Exercise goal: Give the number of lines in the data below containing the word "numero", with no other text.

Collected data:
'''

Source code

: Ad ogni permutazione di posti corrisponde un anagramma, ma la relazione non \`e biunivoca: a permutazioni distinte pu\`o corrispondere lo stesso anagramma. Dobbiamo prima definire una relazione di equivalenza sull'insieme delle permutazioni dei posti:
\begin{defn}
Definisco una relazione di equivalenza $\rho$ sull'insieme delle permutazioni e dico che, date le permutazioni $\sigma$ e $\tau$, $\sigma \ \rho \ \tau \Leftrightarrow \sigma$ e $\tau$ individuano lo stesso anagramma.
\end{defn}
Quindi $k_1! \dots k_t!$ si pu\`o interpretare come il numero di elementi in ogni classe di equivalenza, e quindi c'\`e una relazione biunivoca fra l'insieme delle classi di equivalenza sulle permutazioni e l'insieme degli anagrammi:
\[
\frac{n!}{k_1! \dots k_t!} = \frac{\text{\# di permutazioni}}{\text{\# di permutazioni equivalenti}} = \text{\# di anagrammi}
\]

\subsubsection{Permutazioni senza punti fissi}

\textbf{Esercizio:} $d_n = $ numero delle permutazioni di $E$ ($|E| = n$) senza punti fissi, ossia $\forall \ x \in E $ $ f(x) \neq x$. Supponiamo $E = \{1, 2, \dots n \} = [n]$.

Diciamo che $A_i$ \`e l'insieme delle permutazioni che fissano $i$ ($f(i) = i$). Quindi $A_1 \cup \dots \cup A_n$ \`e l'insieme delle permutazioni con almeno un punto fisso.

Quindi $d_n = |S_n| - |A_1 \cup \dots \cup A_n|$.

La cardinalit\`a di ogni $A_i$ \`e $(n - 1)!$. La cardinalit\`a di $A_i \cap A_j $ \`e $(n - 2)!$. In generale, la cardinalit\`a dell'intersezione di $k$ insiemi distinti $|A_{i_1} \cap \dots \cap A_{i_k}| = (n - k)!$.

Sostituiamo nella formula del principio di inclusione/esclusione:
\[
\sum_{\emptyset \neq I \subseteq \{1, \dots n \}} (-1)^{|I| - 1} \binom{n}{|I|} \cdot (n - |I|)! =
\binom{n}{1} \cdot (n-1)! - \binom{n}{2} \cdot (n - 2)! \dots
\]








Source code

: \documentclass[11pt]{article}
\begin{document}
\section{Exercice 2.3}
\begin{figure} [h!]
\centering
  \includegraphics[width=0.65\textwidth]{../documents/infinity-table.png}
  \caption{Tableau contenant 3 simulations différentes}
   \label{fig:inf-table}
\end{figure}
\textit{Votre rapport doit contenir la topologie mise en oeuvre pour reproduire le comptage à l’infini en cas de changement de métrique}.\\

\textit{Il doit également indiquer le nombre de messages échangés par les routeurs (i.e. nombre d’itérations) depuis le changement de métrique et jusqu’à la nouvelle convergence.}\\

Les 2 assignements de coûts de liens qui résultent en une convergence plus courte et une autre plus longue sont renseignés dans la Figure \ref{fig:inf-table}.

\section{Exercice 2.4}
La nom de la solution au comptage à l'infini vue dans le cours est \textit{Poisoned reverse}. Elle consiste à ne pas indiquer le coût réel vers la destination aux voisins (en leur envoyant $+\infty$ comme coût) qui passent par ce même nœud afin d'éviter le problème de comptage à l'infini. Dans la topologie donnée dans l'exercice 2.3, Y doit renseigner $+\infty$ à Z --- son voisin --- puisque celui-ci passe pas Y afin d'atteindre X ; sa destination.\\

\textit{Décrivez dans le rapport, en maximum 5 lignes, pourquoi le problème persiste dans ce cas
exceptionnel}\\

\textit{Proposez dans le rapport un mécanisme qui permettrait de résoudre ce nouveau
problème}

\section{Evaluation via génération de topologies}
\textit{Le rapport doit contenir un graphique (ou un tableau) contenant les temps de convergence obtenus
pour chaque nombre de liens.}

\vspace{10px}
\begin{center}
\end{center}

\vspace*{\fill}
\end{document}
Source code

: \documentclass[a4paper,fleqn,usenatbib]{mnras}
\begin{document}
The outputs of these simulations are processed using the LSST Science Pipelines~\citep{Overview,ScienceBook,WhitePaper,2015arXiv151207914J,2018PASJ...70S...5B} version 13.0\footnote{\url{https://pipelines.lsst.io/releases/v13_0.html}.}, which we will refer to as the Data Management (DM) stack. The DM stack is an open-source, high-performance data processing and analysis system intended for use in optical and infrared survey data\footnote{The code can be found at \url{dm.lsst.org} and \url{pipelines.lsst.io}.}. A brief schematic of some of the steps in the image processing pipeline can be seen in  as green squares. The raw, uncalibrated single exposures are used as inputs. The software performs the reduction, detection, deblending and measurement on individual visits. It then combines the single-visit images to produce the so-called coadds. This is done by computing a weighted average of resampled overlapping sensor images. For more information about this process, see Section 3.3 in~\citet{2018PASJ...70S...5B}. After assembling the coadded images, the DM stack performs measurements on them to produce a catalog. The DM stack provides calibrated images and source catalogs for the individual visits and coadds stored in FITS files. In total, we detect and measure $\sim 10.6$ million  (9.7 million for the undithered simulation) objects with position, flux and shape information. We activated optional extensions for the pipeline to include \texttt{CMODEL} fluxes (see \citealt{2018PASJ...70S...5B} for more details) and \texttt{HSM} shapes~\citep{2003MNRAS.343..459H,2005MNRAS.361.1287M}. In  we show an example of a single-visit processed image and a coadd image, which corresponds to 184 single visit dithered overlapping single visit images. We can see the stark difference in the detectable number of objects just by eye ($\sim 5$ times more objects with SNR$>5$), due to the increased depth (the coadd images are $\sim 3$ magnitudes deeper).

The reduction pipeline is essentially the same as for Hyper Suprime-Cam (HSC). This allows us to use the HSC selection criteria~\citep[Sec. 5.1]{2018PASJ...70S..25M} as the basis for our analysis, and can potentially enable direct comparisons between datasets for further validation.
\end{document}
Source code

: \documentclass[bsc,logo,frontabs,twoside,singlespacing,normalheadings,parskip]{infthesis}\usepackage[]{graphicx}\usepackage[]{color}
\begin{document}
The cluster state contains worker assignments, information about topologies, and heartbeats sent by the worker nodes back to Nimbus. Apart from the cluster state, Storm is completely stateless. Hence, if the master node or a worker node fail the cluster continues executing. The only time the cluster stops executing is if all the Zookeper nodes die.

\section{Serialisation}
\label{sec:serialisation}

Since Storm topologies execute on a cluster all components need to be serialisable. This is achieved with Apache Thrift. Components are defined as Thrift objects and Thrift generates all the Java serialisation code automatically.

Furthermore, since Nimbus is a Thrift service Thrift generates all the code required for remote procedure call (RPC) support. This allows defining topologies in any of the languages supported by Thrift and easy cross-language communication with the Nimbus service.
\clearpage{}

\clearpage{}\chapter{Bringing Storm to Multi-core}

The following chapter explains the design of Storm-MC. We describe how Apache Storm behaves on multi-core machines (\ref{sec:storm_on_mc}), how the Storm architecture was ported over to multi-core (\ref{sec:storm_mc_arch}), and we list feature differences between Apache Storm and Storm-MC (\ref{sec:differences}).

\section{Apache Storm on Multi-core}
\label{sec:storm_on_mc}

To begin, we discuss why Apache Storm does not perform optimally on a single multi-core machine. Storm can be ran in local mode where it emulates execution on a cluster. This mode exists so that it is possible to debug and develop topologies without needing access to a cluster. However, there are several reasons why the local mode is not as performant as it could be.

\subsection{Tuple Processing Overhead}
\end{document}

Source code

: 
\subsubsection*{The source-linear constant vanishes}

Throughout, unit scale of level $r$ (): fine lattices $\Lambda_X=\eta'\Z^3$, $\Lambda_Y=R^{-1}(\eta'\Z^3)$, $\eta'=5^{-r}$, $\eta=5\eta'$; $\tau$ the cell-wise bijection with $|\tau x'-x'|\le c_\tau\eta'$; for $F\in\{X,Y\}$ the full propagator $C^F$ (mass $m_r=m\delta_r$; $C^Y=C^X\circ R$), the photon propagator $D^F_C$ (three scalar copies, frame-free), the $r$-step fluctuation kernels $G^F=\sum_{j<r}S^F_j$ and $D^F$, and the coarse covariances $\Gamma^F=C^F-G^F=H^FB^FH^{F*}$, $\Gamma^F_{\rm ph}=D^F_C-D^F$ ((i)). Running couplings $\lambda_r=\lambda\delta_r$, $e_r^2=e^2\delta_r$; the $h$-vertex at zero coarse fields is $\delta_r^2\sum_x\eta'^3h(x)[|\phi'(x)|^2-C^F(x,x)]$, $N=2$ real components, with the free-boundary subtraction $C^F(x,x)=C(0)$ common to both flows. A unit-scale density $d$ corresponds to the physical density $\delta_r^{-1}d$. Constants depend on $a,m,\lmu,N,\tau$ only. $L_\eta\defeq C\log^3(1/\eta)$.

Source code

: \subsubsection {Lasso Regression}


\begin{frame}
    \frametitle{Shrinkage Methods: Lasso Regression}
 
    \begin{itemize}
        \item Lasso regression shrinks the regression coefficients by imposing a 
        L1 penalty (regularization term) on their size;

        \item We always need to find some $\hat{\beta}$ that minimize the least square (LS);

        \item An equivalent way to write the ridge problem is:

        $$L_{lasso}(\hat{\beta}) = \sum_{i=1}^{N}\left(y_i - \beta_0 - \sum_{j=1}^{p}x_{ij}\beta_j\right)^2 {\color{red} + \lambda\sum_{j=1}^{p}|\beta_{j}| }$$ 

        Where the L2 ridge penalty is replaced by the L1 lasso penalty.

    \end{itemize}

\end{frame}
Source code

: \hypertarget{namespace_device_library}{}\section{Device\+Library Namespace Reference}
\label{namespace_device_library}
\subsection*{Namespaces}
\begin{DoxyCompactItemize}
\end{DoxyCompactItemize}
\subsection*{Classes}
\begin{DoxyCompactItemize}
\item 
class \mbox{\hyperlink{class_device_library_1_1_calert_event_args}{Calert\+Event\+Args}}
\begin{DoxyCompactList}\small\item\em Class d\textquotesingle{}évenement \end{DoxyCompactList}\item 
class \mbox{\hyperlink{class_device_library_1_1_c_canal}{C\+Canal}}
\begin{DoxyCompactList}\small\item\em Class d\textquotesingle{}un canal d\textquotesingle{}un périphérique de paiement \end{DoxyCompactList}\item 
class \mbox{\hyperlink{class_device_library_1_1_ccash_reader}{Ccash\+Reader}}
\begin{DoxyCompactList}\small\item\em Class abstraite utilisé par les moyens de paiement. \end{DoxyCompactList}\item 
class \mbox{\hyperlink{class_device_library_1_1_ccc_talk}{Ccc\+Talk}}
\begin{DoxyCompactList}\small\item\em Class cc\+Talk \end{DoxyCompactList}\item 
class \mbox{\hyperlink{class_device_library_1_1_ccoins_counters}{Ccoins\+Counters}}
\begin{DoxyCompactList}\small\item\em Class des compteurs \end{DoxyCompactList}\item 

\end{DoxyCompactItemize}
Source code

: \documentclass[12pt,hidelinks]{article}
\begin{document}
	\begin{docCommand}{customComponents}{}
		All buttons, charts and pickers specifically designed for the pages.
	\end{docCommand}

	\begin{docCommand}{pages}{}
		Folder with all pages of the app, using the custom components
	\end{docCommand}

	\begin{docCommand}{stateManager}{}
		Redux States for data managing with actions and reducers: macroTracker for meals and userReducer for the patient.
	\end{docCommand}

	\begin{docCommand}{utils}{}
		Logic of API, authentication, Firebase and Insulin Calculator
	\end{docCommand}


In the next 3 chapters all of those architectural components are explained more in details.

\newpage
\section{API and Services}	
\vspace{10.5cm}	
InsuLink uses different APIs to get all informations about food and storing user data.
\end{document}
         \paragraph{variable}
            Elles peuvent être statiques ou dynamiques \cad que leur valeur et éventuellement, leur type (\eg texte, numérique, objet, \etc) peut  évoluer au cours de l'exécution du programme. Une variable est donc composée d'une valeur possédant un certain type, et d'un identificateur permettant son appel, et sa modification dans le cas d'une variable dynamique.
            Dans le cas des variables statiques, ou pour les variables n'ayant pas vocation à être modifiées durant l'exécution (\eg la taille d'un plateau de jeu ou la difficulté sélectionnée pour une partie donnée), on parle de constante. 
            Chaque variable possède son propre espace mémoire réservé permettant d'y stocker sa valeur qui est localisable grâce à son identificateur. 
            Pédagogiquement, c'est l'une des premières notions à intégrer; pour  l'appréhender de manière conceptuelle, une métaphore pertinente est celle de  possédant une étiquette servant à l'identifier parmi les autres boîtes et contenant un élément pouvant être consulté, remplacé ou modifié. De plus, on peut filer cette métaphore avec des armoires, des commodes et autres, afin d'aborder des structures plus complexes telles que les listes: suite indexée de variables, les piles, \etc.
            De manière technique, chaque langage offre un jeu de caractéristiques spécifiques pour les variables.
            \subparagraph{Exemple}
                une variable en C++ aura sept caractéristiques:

'''

Expected answer: 2